Le songe d’une nuit d’été est sans doute une des pièces les plus riches de Shakespeare tant au niveau des thèmes abordés que des formes théâtrales qu’elle propose. Avez-vous fait des choix dans votre travail ? Avez-vous privilégié certains univers ?
Inconsciemment probablement, mais consciemment non. J’ai essayé de faire en sorte que tous les niveaux de la pièce soient vivants, présents, interpénétrables et se répondent les uns aux autres. Il faut que tous ces “mondes” cohabitent et s’entremêlent dans le savant désordre initié par Shakespeare. Le monde de la Cour et du pouvoir, d’abord, avec le danger mortel qu’il représente, même s’il est “grotesqué”. Le monde du merveilleux, du songe à proprement parler, des fées, des reines et rois de la nuit. Celui des amoureux éparpillés les uns au travers des autres, interdits d’amour et puis éperdus d’amour, ou de désir, comme on préfère. Bien sûr le monde des artisans, qui met en dérision et l’amour, et le pouvoir, et la nuit et le théâtre même. Mais en respectant tous ces entremêlements j’ai essayé de les extraire de la sphère de la convention“romantique” pour les amoureux, “ouvriériste” pour les artisans, “kitsch” pour les elfes. Tous les personnages, y compris ces “dieux” qui n’en sont pas, doivent offrir leurs failles véritables, ils doivent témoigner de leur douleur. De la nôtre.

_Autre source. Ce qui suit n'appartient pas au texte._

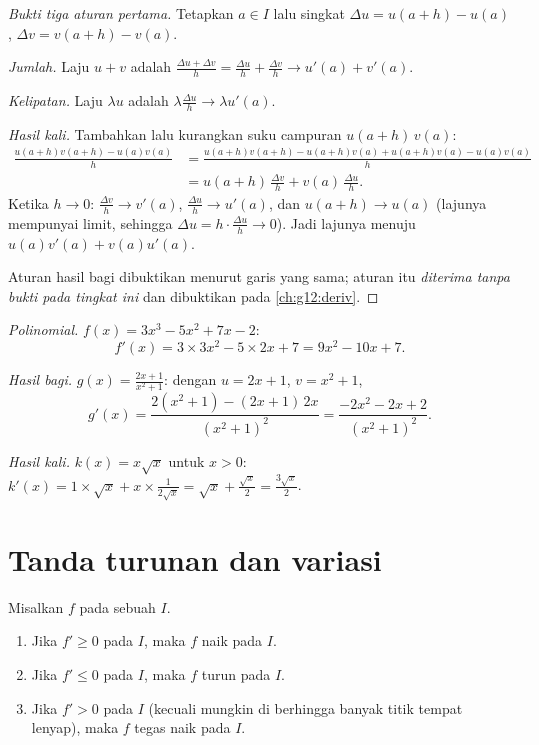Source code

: \begin{proof}[Bukti tiga aturan pertama]
Tetapkan $a \in I$ lalu singkat $\Delta u = u(a+h) - u(a)$,
$\Delta v = v(a+h) - v(a)$.

\emph{Jumlah.} Laju $u + v$ adalah
$\frac{\Delta u + \Delta v}{h} = \frac{\Delta u}{h} + \frac{\Delta v}{h}
\to u'(a) + v'(a)$.

\emph{Kelipatan.} Laju $\lambda u$ adalah
$\lambda \frac{\Delta u}{h} \to \lambda u'(a)$.

\emph{Hasil kali.} Tambahkan lalu kurangkan suku campuran $u(a+h)\,v(a)$:
\begin{align*}
\frac{u(a+h)v(a+h) - u(a)v(a)}{h}
&= \frac{u(a+h)v(a+h) - u(a+h)v(a) + u(a+h)v(a) - u(a)v(a)}{h}\\
&= u(a+h)\,\frac{\Delta v}{h} + v(a)\,\frac{\Delta u}{h}.
\end{align*}
Ketika $h \to 0$: $\frac{\Delta v}{h} \to v'(a)$, $\frac{\Delta u}{h} \to
u'(a)$, dan $u(a+h) \to u(a)$ (lajunya mempunyai limit, sehingga
$\Delta u = h \cdot \frac{\Delta u}{h} \to 0$). Jadi lajunya menuju
$u(a)v'(a) + v(a)u'(a)$.

Aturan hasil bagi dibuktikan menurut garis yang sama; aturan itu
\emph{diterima tanpa bukti pada tingkat ini} dan dibuktikan pada \cref{ch:g12:deriv}.
\end{proof}

\begin{example}\label{ex:g11:deriv:computations}
\emph{Polinomial.} $f(x) = 3x^3 - 5x^2 + 7x - 2$:
\[
f'(x) = 3 \times 3x^2 - 5 \times 2x + 7 = 9x^2 - 10x + 7 .
\]

\emph{Hasil bagi.} $g(x) = \frac{2x+1}{x^2+1}$: dengan $u = 2x + 1$, $v = x^2
+ 1$,
\[
g'(x) = \frac{2(x^2+1) - (2x+1)\,2x}{(x^2+1)^2}
= \frac{-2x^2 - 2x + 2}{(x^2+1)^2}.
\]

\emph{Hasil kali.} $k(x) = x\sqrt x$ untuk $x > 0$:
$k'(x) = 1 \times \sqrt x + x \times \frac{1}{2\sqrt x}
= \sqrt x + \frac{\sqrt x}{2} = \frac{3\sqrt x}{2}$.
\end{example}

\section{Tanda turunan dan variasi}

\begin{theorem}\label{thm:g11:deriv:variations}
Misalkan $f$  pada sebuah  $I$.
\begin{enumerate}
  \item Jika $f' \geq 0$ pada $I$, maka $f$ naik pada $I$.
  \item Jika $f' \leq 0$ pada $I$, maka $f$ turun pada $I$.
  \item Jika $f' > 0$ pada $I$ (kecuali mungkin di berhingga banyak titik
        tempat  lenyap), maka $f$ tegas naik pada $I$.
\end{enumerate}
\end{theorem}

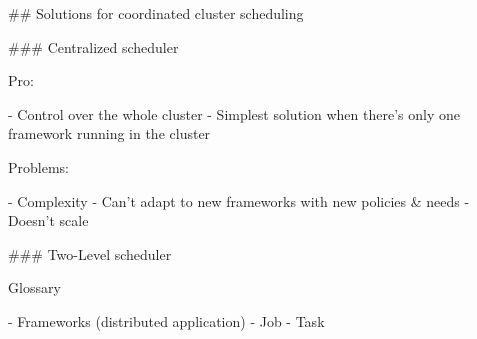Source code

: ## Solutions for coordinated cluster scheduling

### Centralized scheduler

Pro:

- Control over the whole cluster
- Simplest solution when there's only one framework running in the cluster

Problems:

- Complexity
- Can't adapt to new frameworks with new policies & needs
- Doesn't scale

### Two-Level scheduler



Glossary

- Frameworks (distributed application)
- Job
- Task
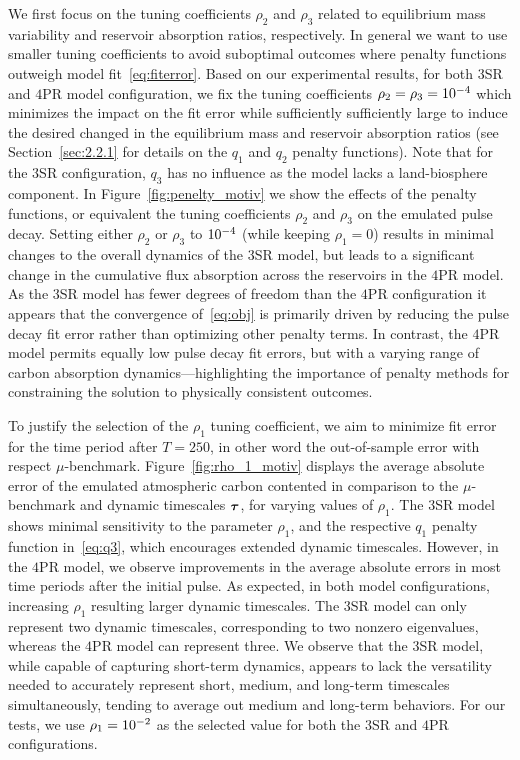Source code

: \documentclass[11pt, a4paper, pdftex, twoside, dvipsnames]{article}
\renewcommand{\ref}{\cref}
\newcommand{\bb}[1]{\boldsymbol{\bold{#1}}}
\newcommand{\expnum}[2]{
\ifnum#1=1 
  10^{#2} 
\else 
  #1 \! \cdot \! 10^{#2}
\fi
}
\begin{document}
We first focus on the tuning coefficients $\rho_2$ and $\rho_3$ related to equilibrium mass variability and reservoir absorption ratios, respectively.
%
In general we want to use smaller tuning coefficients to avoid suboptimal outcomes where penalty functions outweigh model fit~\eqref{eq:fiterror}.
%
Based on our experimental results, for both $3$SR and $4$PR model configuration, we fix the tuning coefficients $\rho_2=\rho_3=\expnum{1}{-4}$ which minimizes the impact on the fit error while sufficiently sufficiently large to induce the desired changed in the equilibrium mass and reservoir absorption ratios (see Section~\ref{sec:2.2.1} for details on the $q_1$ and $q_2$ penalty functions).
%
Note that for the $3$SR configuration, $q_3$ has no influence as the model lacks a land-biosphere component.
%
In Figure~\ref{fig:penelty_motiv} we show the effects of the penalty functions, or equivalent the tuning coefficients $\rho_2$ and $\rho_3$ on the emulated pulse decay.
%
Setting either $\rho_2$ or $\rho_3$ to $\expnum{1}{-4}$ (while keeping $\rho_1=0$) results in minimal changes to the overall dynamics of the $3$SR model, but leads to a significant change in the cumulative flux absorption across the reservoirs in the $4$PR model.
%
As the $3$SR model has fewer degrees of freedom than the $4$PR configuration it appears that the convergence of~\eqref{eq:obj} is primarily driven by reducing the pulse decay fit error rather than optimizing other penalty terms.
%
In contrast, the $4$PR model permits equally low pulse decay fit errors, but with a varying range of carbon absorption dynamics---highlighting the importance of penalty methods for constraining the solution to physically consistent outcomes.



To justify the selection of the $\rho_1$ tuning coefficient, we aim to minimize fit error for the time period after $T=250$, in other word the out-of-sample error with respect $\mu$-benchmark.
%
Figure~\ref{fig:rho_1_motiv} displays the average absolute error of the emulated atmospheric carbon contented in comparison to the $\mu$-benchmark and dynamic timescales $\bb{\tau}$, for varying values of $\rho_1$.
%
The $3$SR model shows minimal sensitivity to the parameter $\rho_1$, and the respective $q_1$ penalty function in~\eqref{eq:q3}, which encourages extended dynamic timescales.
%
However, in the $4$PR model, we observe improvements in the average absolute errors in most time periods after the initial pulse.
%
As expected, in both model configurations, increasing $\rho_1$ resulting larger dynamic timescales.
%
The $3$SR model can only represent two dynamic timescales, corresponding to two nonzero eigenvalues, whereas the $4$PR model can represent three.
%
We observe that the $3$SR model, while capable of capturing short-term dynamics, appears to lack the versatility needed to accurately represent short, medium, and long-term timescales simultaneously, tending to average out medium and long-term behaviors.
%
For our tests, we use $\rho_1=\expnum{1}{-2}$ as the selected value for both the $3$SR and $4$PR configurations.
\end{document}

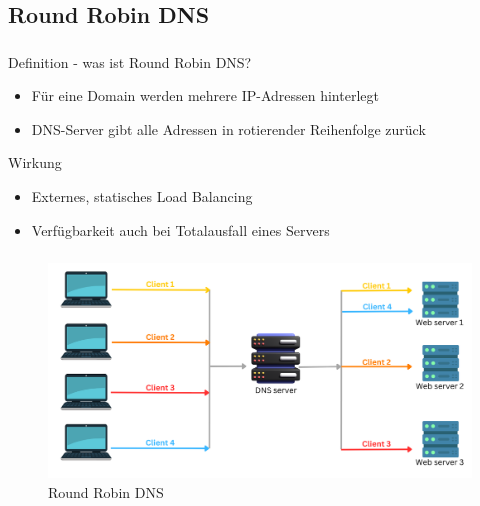 \subsection{Round Robin DNS}
\begin{frame}
    \frametitle{\insertsection}
    \framesubtitle{\insertsubsection}
    \begin{block}{Definition - was ist Round Robin DNS?}
    \begin{itemize}
        \item Für eine Domain werden mehrere IP-Adressen hinterlegt
        \item DNS-Server gibt alle Adressen in rotierender Reihenfolge zurück


    \end{itemize}
    \end{block}
    \begin{block}{Wirkung}
    	\begin{itemize}
    		\item Externes, statisches Load Balancing
    		\item Verfügbarkeit auch bei Totalausfall eines Servers
    	\end{itemize}
    \end{block}
\end{frame}


\begin{frame}
    \frametitle{\insertsection}
    \framesubtitle{\insertsubsection}

	\vspace*{-12pt}
    \begin{figure}[h]
        \centering
        \captionsetup{aboveskip=0pt}
        \includegraphics[width=.7\textwidth]{../images/roundrobindns}
        \caption{Round Robin DNS~\cite{cloudns-roundrobin}}
    \end{figure}
\end{frame}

Quelle traduction avez-vous utilisée ?
C’est la première fois que je monte Shakespeare, parce que ce qui m’intéresse dans un texte, au-delà de ses thèmes, c’est la matière textuelle. J’ai monté très peu d’auteurs étrangers à cause de ça. À la lecture des différentes traductions je n’étais pas satisfait de ce que je lisais. Non pas parce qu’elles manquaient de fidélité ou de poésie. Elles ont toutes des qualités, mais elles ne me satisfaisaient pas scéniquement, théâtralement. Elles ne satisfaisaient pas l’urgence, le “ici et maintenant” qu’est une représentation. Donc j’ai décidé d’y aller. Je me suis servi de traductions littérales, ou vieillies, romantiques justement, comme pour m’y opposer et libérer ma propre inventivité. C’est une sorte d’adaptation libre. Je rentre à l’intérieur de Shakespeare, de sa langue, de ses thèmes, et j’en use, j’en abuse. C’est un rapt, un viol, un acte très incorrect, très peu honnête, pas démocratique, pas déontologique pour un rond, c’est juste amoureux fou. Je suis amoureux fou de la langue de Shakespeare. Bref, je fais comme je peux.

Parmi les thèmes dont nous parlions il y en a un de très présent dans tous les univers, c’est celui du désir. Avez-vous le sentiment qu’il y a pour tous les personnages le besoin de satisfaire leurs désirs avant que ces désirs s’estompent ?
Oui, il y a une urgence. Le “Songe” dont il est question n’est pas seulement le songe dans lequel vont être plongés les jeunes gens drogués par les filtres amoureux des dieux, c’est la totalité de la pièce qui est un songe. Il y a le songe dans le songe, celui des amoureux, comme il y a le théâtre dans le théâtre, celui des artisans. Mais on est livré à un songe sans cesse. Tout est songe. De ceux dont on a peur de s’éveiller tellement ils sont délicieux, on se dépêche d’aller au bout du rêve avant le terrible réveil qui nous remettra dans l’univers du pire, celui où tous les désirs vont sombrer, où tout ce qui a été rêvé, la folie des âmes et des coeurs, va pâlir puis s’effacer à la lumière du jour.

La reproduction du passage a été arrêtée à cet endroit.